▶ [PROBLEM DESCRIPTION]:
Scan the entries for lines with the word "over" and copy those lines.
PROVIDED RECORDS section start
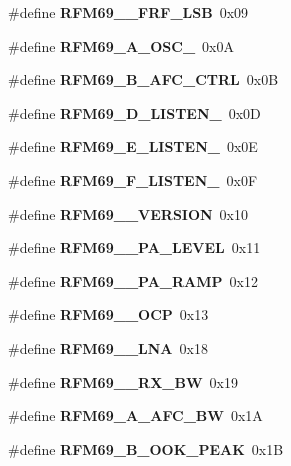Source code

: \begin{DoxyCompactItemize}
\item 
\mbox{\label{_r_f_m69__registri_8h_a10c708dd05d4ee0f000bdf6415c7e31a}} 
\#define {\bfseries R\+F\+M69\+\_\+\_\+\+F\+R\+F\+\_\+\+L\+SB}~0x09
\item 
\mbox{\label{_r_f_m69__registri_8h_a7bcd33a6e8f13b7f2efdc01dbff25b21}} 
\#define {\bfseries R\+F\+M69\+\_\+A\+\_\+\+O\+S\+C\+\_}~0x0A
\item 
\mbox{\label{_r_f_m69__registri_8h_af0c648c6ee7c18280445ffad62980a4f}} 
\#define {\bfseries R\+F\+M69\+\_\+B\+\_\+\+A\+F\+C\+\_\+\+C\+T\+RL}~0x0B
\item 
\mbox{\label{_r_f_m69__registri_8h_a2f9cad662d4007b2e4ba5b8658d9b6f4}} 
\#define {\bfseries R\+F\+M69\+\_\+D\+\_\+\+L\+I\+S\+T\+E\+N\+\_}~0x0D
\item 
\mbox{\label{_r_f_m69__registri_8h_aabe42fe77d38ba304034cbbc1aecd4f7}} 
\#define {\bfseries R\+F\+M69\+\_\+E\+\_\+\+L\+I\+S\+T\+E\+N\+\_}~0x0E
\item 
\mbox{\label{_r_f_m69__registri_8h_a625c0d3534a658be413a401fd2707393}} 
\#define {\bfseries R\+F\+M69\+\_\+F\+\_\+\+L\+I\+S\+T\+E\+N\+\_}~0x0F
\item 
\mbox{\label{_r_f_m69__registri_8h_adfa02d15184bc76e70aebd8a8a0aefa9}} 
\#define {\bfseries R\+F\+M69\+\_\+\_\+\+V\+E\+R\+S\+I\+ON}~0x10
\item 
\mbox{\label{_r_f_m69__registri_8h_a18277b518a053a62adf370ac31696d9d}} 
\#define {\bfseries R\+F\+M69\+\_\+\_\+\+P\+A\+\_\+\+L\+E\+V\+EL}~0x11
\item 
\mbox{\label{_r_f_m69__registri_8h_a359be3fc7ed403ee04bf5e210a3c33d7}} 
\#define {\bfseries R\+F\+M69\+\_\+\_\+\+P\+A\+\_\+\+R\+A\+MP}~0x12
\item 
\mbox{\label{_r_f_m69__registri_8h_a4fa6043fbb3fb82b6417ba40bc9bcc34}} 
\#define {\bfseries R\+F\+M69\+\_\+\_\+\+O\+CP}~0x13
\item 
\mbox{\label{_r_f_m69__registri_8h_a211f841c70f60ec96901d05d6adcd303}} 
\#define {\bfseries R\+F\+M69\+\_\+\_\+\+L\+NA}~0x18
\item 
\mbox{\label{_r_f_m69__registri_8h_adf1c1ce55b1a8960c47d5aa7f87509a2}} 
\#define {\bfseries R\+F\+M69\+\_\+\_\+\+R\+X\+\_\+\+BW}~0x19
\item 
\mbox{\label{_r_f_m69__registri_8h_a0430e4c98f1674c40fca989c86ef1ac3}} 
\#define {\bfseries R\+F\+M69\+\_\+A\+\_\+\+A\+F\+C\+\_\+\+BW}~0x1A
\item 
\mbox{\label{_r_f_m69__registri_8h_ac58a20cfcbda739efee8c45eb8b982ca}} 
\#define {\bfseries R\+F\+M69\+\_\+B\+\_\+\+O\+O\+K\+\_\+\+P\+E\+AK}~0x1B

\end{DoxyCompactItemize}
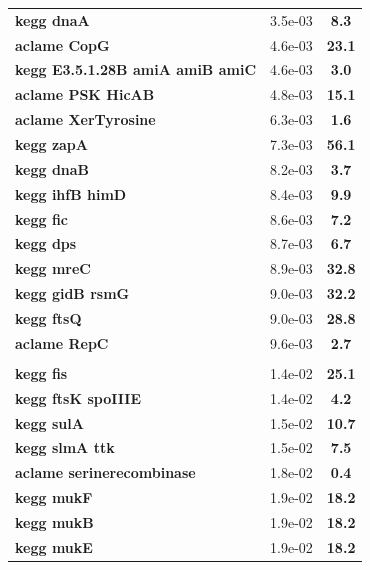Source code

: \begin{landscape}
\begin{table}
{\begin{minipage}[t]{0.3\textwidth}
\begin{tabular}{>{\bfseries}p{\textwidth}cc}
\rowcolor{posit}kegg dnaA&3.5e-03&\textbf{\colorbox{colorpowerxx}{8.3}}\\
\rowcolor{posit}aclame CopG&4.6e-03&\textbf{\colorbox{colorpowerxxx}{23.1}}\\
\rowcolor{posit}kegg E3.5.1.28B amiA amiB amiC&4.6e-03&\textbf{\colorbox{colorpowerx}{3.0}}\\
\rowcolor{posit}aclame PSK HicAB&4.8e-03&\textbf{\colorbox{colorpowerxx}{15.1}}\\
\rowcolor{posit}aclame XerTyrosine&6.3e-03&\textbf{\colorbox{colorpower}{1.6}}\\
\rowcolor{posit}kegg zapA&7.3e-03&\textbf{\colorbox{colorpowerxxxx}{56.1}}\\
\rowcolor{posit}kegg dnaB&8.2e-03&\textbf{\colorbox{colorpowerx}{3.7}}\\
\rowcolor{posit}kegg ihfB himD&8.4e-03&\textbf{\colorbox{colorpowerxx}{9.9}}\\
\rowcolor{posit}kegg fic&8.6e-03&\textbf{\colorbox{colorpowerx}{7.2}}\\
\rowcolor{posit}kegg dps&8.7e-03&\textbf{\colorbox{colorpowerx}{6.7}}\\
\rowcolor{posit}kegg mreC&8.9e-03&\textbf{\colorbox{colorpowerxxx}{32.8}}\\
\rowcolor{posit}kegg gidB rsmG&9.0e-03&\textbf{\colorbox{colorpowerxxx}{32.2}}\\
\rowcolor{posit}kegg ftsQ&9.0e-03&\textbf{\colorbox{colorpowerxxx}{28.8}}\\
\rowcolor{posit}aclame RepC&9.6e-03&\textbf{\colorbox{colorpowerx}{2.7}}\\
\\
\rowcolor{posit2}kegg fis&1.4e-02&\textbf{\colorbox{colorpowerxxx}{25.1}}\\
\rowcolor{posit2}kegg ftsK spoIIIE&1.4e-02&\textbf{\colorbox{colorpowerx}{4.2}}\\
\rowcolor{posit2}kegg sulA&1.5e-02&\textbf{\colorbox{colorpowerxx}{10.7}}\\
\rowcolor{posit2}kegg slmA ttk&1.5e-02&\textbf{\colorbox{colorpowerxx}{7.5}}\\
\rowcolor{posit2}aclame serinerecombinase&1.8e-02&\textbf{\colorbox{colorpowerneg}{0.4}}\\
\rowcolor{posit2}kegg mukF&1.9e-02&\textbf{\colorbox{colorpowerxx}{18.2}}\\
\rowcolor{posit2}kegg mukB&1.9e-02&\textbf{\colorbox{colorpowerxx}{18.2}}\\
\rowcolor{posit2}kegg mukE&1.9e-02&\textbf{\colorbox{colorpowerxx}{18.2}}\\

\end{tabular}
\end{minipage}}
\end{table}
\end{landscape}
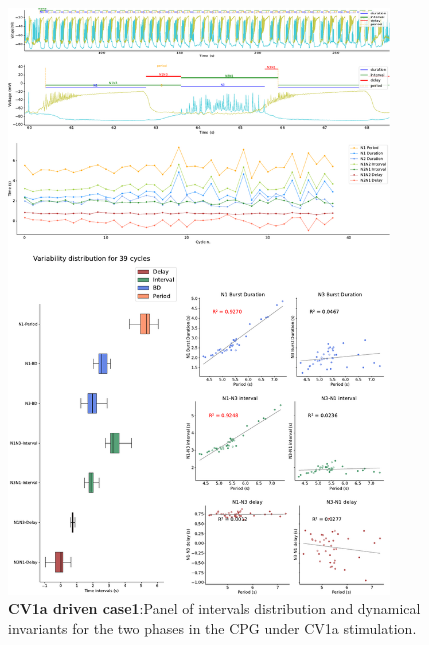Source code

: \begin{figure}[htbp]
	\centering
	\includegraphics[width=0.9\textwidth]{./invariants/data/SUSSEX/CV1a_driven1/images/2phases/panel_with_intervals.pdf}
	\caption{\textbf{CV1a driven case1}:Panel of intervals distribution and dynamical invariants for the two phases in the CPG under CV1a stimulation.}
	\label{fig:cv1a 1 2phases}
\end{figure}


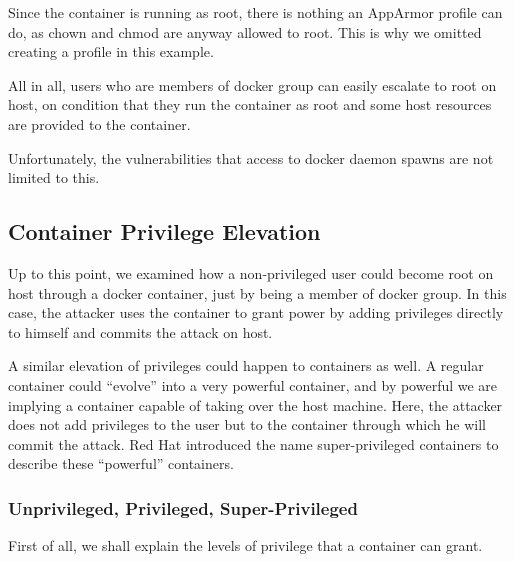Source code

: Since the container is running as root, there is nothing an AppArmor profile can do, as chown and chmod are anyway allowed to root. This is why we omitted creating a profile in this example.

All in all, users who are members of docker group can easily escalate to root on host, on condition that they run the container as root and some host resources are provided to the container.

Unfortunately, the vulnerabilities that access to docker daemon spawns are not limited to this.

\subsection{Container Privilege Elevation}
Up to this point, we examined how a non-privileged user could become root on host through a docker container, just by being a member of docker group. In this case, the attacker uses the container to grant power by adding privileges directly to himself and commits the attack on host.

A similar elevation of privileges could happen to containers as well. A regular container could “evolve” into a very powerful container, and by powerful we are implying a container capable of taking over the host machine. Here, the attacker does not add privileges to the user but to the container through which he will commit the attack. Red Hat introduced the name super-privileged containers to describe these “powerful” containers. 

\subsubsection{Unprivileged, Privileged, Super-Privileged}
First of all, we shall explain the levels of privilege that a container can grant. 

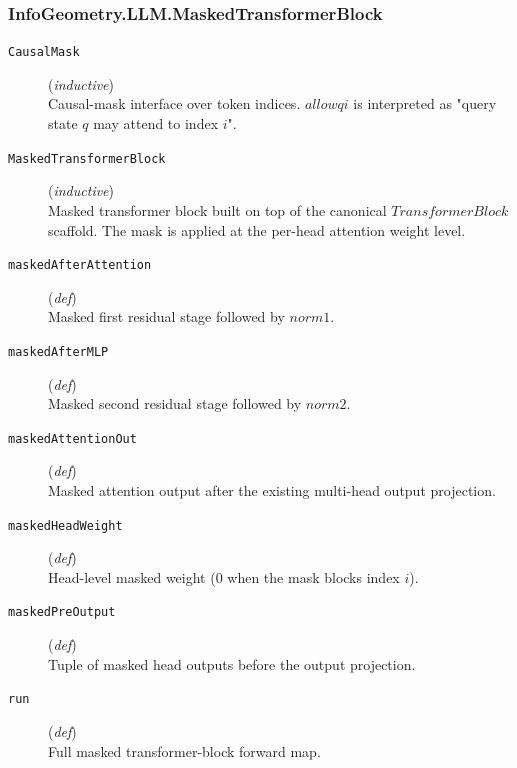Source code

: \documentclass[11pt,a4paper]{article}
\begin{document}
\subsubsection*{InfoGeometry.LLM.MaskedTransformerBlock}
\begin{description}
  \item[\texttt{CausalMask}] (\textit{inductive}) \\ Causal-mask interface over token indices. 
$allow q i$ is interpreted as "query state $q$ may attend to index $i$".
  \item[\texttt{MaskedTransformerBlock}] (\textit{inductive}) \\ Masked transformer block built on top of the canonical $TransformerBlock$ scaffold. 
The mask is applied at the per-head attention weight level.
  \item[\texttt{maskedAfterAttention}] (\textit{def}) \\ Masked first residual stage followed by $norm1$.
  \item[\texttt{maskedAfterMLP}] (\textit{def}) \\ Masked second residual stage followed by $norm2$.
  \item[\texttt{maskedAttentionOut}] (\textit{def}) \\ Masked attention output after the existing multi-head output projection.
  \item[\texttt{maskedHeadWeight}] (\textit{def}) \\ Head-level masked weight ($0$ when the mask blocks index $i$).
  \item[\texttt{maskedPreOutput}] (\textit{def}) \\ Tuple of masked head outputs before the output projection.
  \item[\texttt{run}] (\textit{def}) \\ Full masked transformer-block forward map.
\end{description}
\end{document}
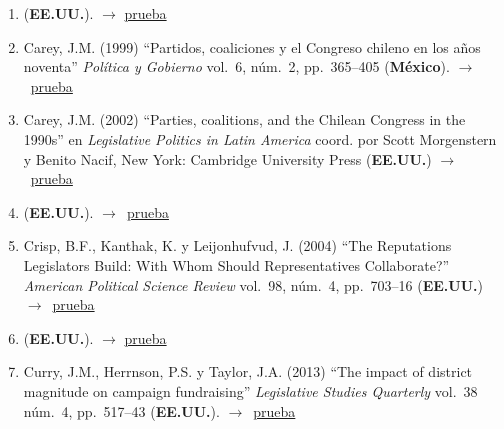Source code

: \documentclass[12 pt, letter]{article}
\newenvironment{CitasMiTrabajo}{
    \begin{footnotesize}
    \begin{enumerate}[label={\footnotesize\emph{cita~\arabic*}},ref=\arabic*] %
        \setlength{\itemsep}{.1\itemsep}
        \setlength{\parskip}{.1\parskip}
    }{\end{enumerate}\end{footnotesize}}
\begin{document}
\begin{CitasMiTrabajo}
        \item {} (\textbf{EE.UU.}). $\rightarrow$ \href{https://github.com/emagar/cv/blob/master/citasMiTrab/mrs/calvo.guarnieri.limongi2015es.pdf}{prueba}
          
        \item Carey, J.M. (1999)
        ``Partidos, coaliciones y el Congreso chileno en los a\~nos noventa''
        \emph{Pol\'itica y Gobierno}
        vol.\ 6, n\'um.\ 2, pp.\ 365--405   (\textbf{M\'exico}). $\rightarrow$~\href{https://github.com/emagar/cv/blob/master/citasMiTrab/mrs/careyPartCongChile1999pyg.excerpt.pdf}{prueba}

        \item Carey, J.M. (2002)
        ``Parties, coalitions, and the Chilean Congress in the 1990s''
        en \emph{Legislative Politics in Latin America}
        coord. por Scott Morgenstern y Benito Nacif, New York: Cambridge
        University Press (\textbf{EE.UU.}) $\rightarrow$~\href{https://github.com/emagar/cv/blob/master/citasMiTrab/mrs/careyInMorgNacif.pdf}{prueba}

        \item {} (\textbf{EE.UU.}). $\rightarrow$~\href{https://www.cambridge.org/core/journals/american-political-science-review/article/positioning-under-alternative-electoral-systems-evidence-from-japanese-candidate-election-manifestos/D0D7EE4EEDBDEED88F6550AEA2841870}{prueba}
        
        \item Crisp, B.F., Kanthak, K. y Leijonhufvud, J. (2004)
        ``The Reputations Legislators Build: With Whom Should Representatives Collaborate?''
        \emph{American Political Science Review} vol.\ 98, n\'um.\ 4, pp.\ 703--16  (\textbf{EE.UU.}) $\rightarrow$~\href{https://github.com/emagar/cv/blob/master/citasMiTrab/mrs/crispEtAl.pdf}{prueba}

        \item {} (\textbf{EE.UU.}). $\rightarrow$ \href{https://www.jstor.org/stable/pdf/41289385.pdf?casa_token=fisv7eOzsM0AAAAA:G61AqOkHNF0CXNsFmtT74j6kSNVU49bcReM9WyGEEyl3FceeMtooQOmhIeNiRxucxQ5ZxDL_ixzHhkwnG4M4-_6YY5GcZIYGnQHuQ3ji5jSxlJ-O6DU}{prueba}
        
        \item Curry, J.M., Herrnson, P.S. y Taylor, J.A. (2013)
        ``The impact of district magnitude on campaign fundraising''
        \emph{Legislative Studies Quarterly} vol.\ 38 n\'um.\ 4, pp.\ 517--43 (\textbf{EE.UU.}). $\rightarrow$~\href{https://github.com/emagar/cv/blob/master/citasMiTrab/mrs/curryEtAl2013lsq.excerpts.pdf}{prueba}


\end{CitasMiTrabajo}
\end{document}
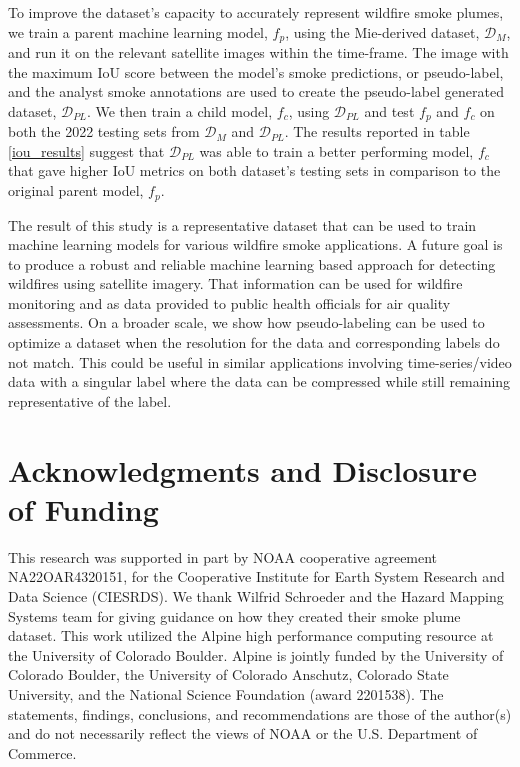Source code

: \documentclass{article}
\begin{document}
To improve the dataset's capacity to accurately represent wildfire smoke plumes, we train a parent machine learning model, \(f_p\),  using the Mie-derived dataset, \(\mathcal{D}_M\), and run it on the relevant satellite images within the time-frame. The image with the maximum IoU score between the model's smoke predictions, or pseudo-label, and the analyst smoke annotations are used to create the pseudo-label generated dataset, \(\mathcal{D}_{PL}\). We then train a child model, \(f_c\), using \(\mathcal{D}_{PL}\) and test \(f_p\) and \(f_c\) on both the 2022 testing sets from \(\mathcal{D}_{M}\) and \(\mathcal{D}_{PL}\). The results reported in table \ref{iou_results} suggest that \(\mathcal{D}_{PL}\) was able to train a better performing model, \(f_c\) that gave higher IoU metrics on both dataset's testing sets in comparison to the original parent model, \(f_p\).

The result of this study is a representative dataset that can be used to train machine learning models for various wildfire smoke applications. A future goal is to produce a robust and reliable machine learning based approach for detecting wildfires using satellite imagery. That information can be used for wildfire monitoring and as data provided to public health officials for air quality assessments. On a broader scale, we show how pseudo-labeling can be used to optimize a dataset when the resolution for the data and corresponding labels do not match. This could be useful in similar applications involving time-series/video data with a singular label where the data can be compressed while still remaining representative of the label. 

\section{Acknowledgments and Disclosure of Funding}

This research was supported in part by NOAA cooperative agreement NA22OAR4320151, for the Cooperative Institute for Earth System Research and Data Science (CIESRDS). We thank Wilfrid Schroeder and the Hazard Mapping Systems team for giving guidance on how they created their smoke plume dataset. This work utilized the Alpine high performance computing resource at the University of Colorado Boulder. Alpine is jointly funded by the University of Colorado Boulder, the University of Colorado Anschutz, Colorado State University, and the National Science Foundation (award 2201538). The statements, findings, conclusions, and recommendations are those of the author(s) and do not necessarily reflect the views of NOAA or the U.S. Department of Commerce. 


\end{document}
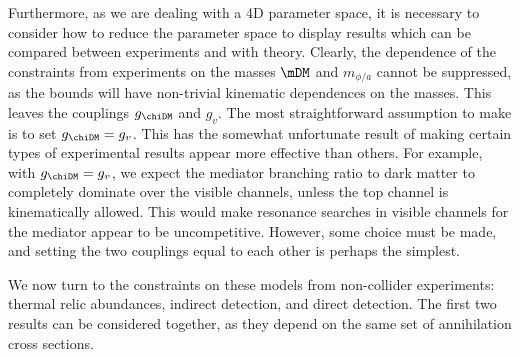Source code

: Furthermore, as we are dealing with a 4D parameter space, it is necessary to consider how to reduce the parameter space to display results which can be compared between experiments and with theory. Clearly, the dependence of the constraints from experiments on the masses $\mDM$ and $m_{\phi/a}$ cannot be suppressed, as the bounds will have non-trivial kinematic dependences on the masses. This leaves the couplings $g_\chiDM$ and $g_v$. The most straightforward assumption to make is to set $g_\chiDM = g_v$. This has the somewhat unfortunate result of making certain types of experimental results appear more effective than others. For example, with $g_\chiDM = g_v$, we expect the mediator branching ratio to dark matter to completely dominate over the visible channels, unless the top channel is kinematically allowed. This would make resonance searches in visible channels for the mediator appear to be uncompetitive. However, some choice must be made, and setting the two couplings equal to each other is perhaps the simplest.

We now turn to the constraints on these models from non-collider experiments: thermal relic abundances, indirect detection, and direct detection. The first two results can be considered together, as they depend on the same set of annihilation cross sections.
PROVIDED RECORDS section end
▶ [RESULT OF THE EXERCISE]:
A similar elevation of privileges could happen to containers as well. A regular container could “evolve” into a very powerful container, and by powerful we are implying a container capable of taking over the host machine. Here, the attacker does not add privileges to the user but to the container through which he will commit the attack. Red Hat introduced the name super-privileged containers to describe these “powerful” containers. 
  \item[\texttt{CausalMask}] (\textit{inductive}) \\ Causal-mask interface over token indices. 
: Furthermore, as we are dealing with a 4D parameter space, it is necessary to consider how to reduce the parameter space to display results which can be compared between experiments and with theory. Clearly, the dependence of the constraints from experiments on the masses $\mDM$ and $m_{\phi/a}$ cannot be suppressed, as the bounds will have non-trivial kinematic dependences on the masses. This leaves the couplings $g_\chiDM$ and $g_v$. The most straightforward assumption to make is to set $g_\chiDM = g_v$. This has the somewhat unfortunate result of making certain types of experimental results appear more effective than others. For example, with $g_\chiDM = g_v$, we expect the mediator branching ratio to dark matter to completely dominate over the visible channels, unless the top channel is kinematically allowed. This would make resonance searches in visible channels for the mediator appear to be uncompetitive. However, some choice must be made, and setting the two couplings equal to each other is perhaps the simplest.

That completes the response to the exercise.